======== Data supplied ========
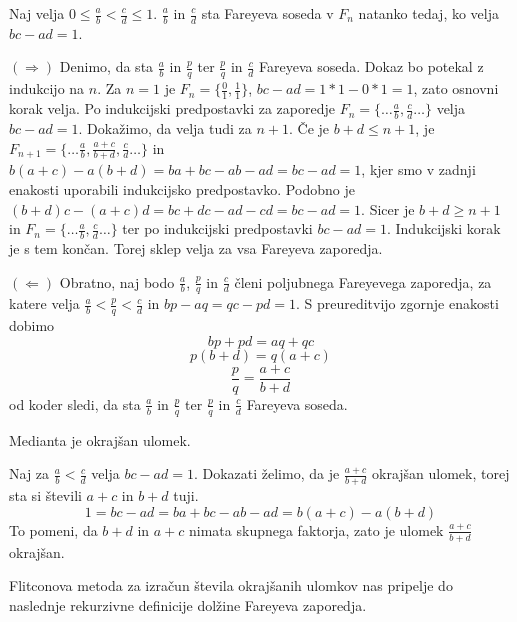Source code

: \documentclass[mat1]{fmfdelo}
\begin{document}
\begin{trditev}
Naj velja \( 0 \leq \frac{a}{b} < \frac{c}{d} \leq 1\). $\frac{a}{b}$ in $\frac{c}{d}$ sta Fareyeva soseda v $F_n$ natanko tedaj, ko velja \(bc - ad = 1\).
\end{trditev}

\begin{dokaz}
$(\Rightarrow)$ Denimo, da sta $\frac{a}{b}$ in $\frac{p}{q}$ ter $\frac{p}{q}$ in $\frac{c}{d}$ Fareyeva soseda. Dokaz bo potekal z indukcijo na $n$.
Za $n=1$ je $F_n = \{\frac{0}{1}, \frac{1}{1}\}$, $bc - ad = 1*1 - 0*1 = 1$, zato osnovni korak velja.
Po indukcijski predpostavki za zaporedje \( F_n = \{\ldots \frac{a}{b}, \frac{c}{d} \ldots \} \) velja $bc - ad = 1$. Dokažimo, da velja tudi za $n+1$. Če je $b+d \leq n+1$, je \( F_{n+1} = \{\ldots \frac{a}{b}, \frac{a+c}{b+d}, \frac{c}{d} \ldots \} \) in $b(a + c) - a(b + d) = ba + bc - ab - ad = bc - ad = 1$, kjer smo v zadnji enakosti uporabili indukcijsko predpostavko. Podobno je $(b + d)c - (a + c)d = bc + dc - ad - cd = bc - ad = 1$. Sicer je $b+d \geq n+1$ in \( F_n = \{\ldots \frac{a}{b}, \frac{c}{d} \ldots \} \) ter po indukcijski predpostavki $bc - ad = 1$. Indukcijski korak je s tem končan. Torej sklep velja za vsa Fareyeva zaporedja.

$(\Leftarrow)$ Obratno, naj bodo $\frac{a}{b}$, $\frac{p}{q}$ in $\frac{c}{d}$ členi poljubnega Fareyevega zaporedja, za katere velja $\frac{a}{b} <\frac{p}{q} < \frac{c}{d}$ in $bp - aq = qc - pd = 1$. S preureditvijo zgornje enakosti dobimo
\[ bp + pd = aq + qc \]
\[ p(b + d) = q(a + c) \]
\[ \frac{p}{q} = \frac{a+c}{b+d} \]
od koder sledi, da sta $\frac{a}{b}$ in $\frac{p}{q}$ ter $\frac{p}{q}$ in $\frac{c}{d}$ Fareyeva soseda.
\end{dokaz}

\begin{lema}
Medianta je okrajšan ulomek.
\end{lema}

\begin{dokaz}
Naj za $\frac{a}{b} < \frac{c}{d}$ velja $bc - ad = 1$. Dokazati želimo, da je $\frac{a+c}{b+d}$ okrajšan ulomek, torej sta si števili $a+c$ in $b+d$ tuji. 
\[ 1 = bc - ad = ba + bc - ab - ad = b(a + c) - a(b + d) \]
To pomeni, da $b + d$ in $a + c$ nimata skupnega faktorja, zato je ulomek $\frac{a+c}{b+d}$ okrajšan.
\end{dokaz}

Flitconova metoda za izračun števila okrajšanih ulomkov nas pripelje do naslednje rekurzivne definicije dolžine Fareyeva zaporedja.
\end{document}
========
* _Work instruction_: Only the lines of the data holding the string "begin" are wanted; copy each of them.

* _Answer box_:
\begin{document}
\begin{trditev}
\begin{dokaz}
\begin{lema}
\begin{dokaz}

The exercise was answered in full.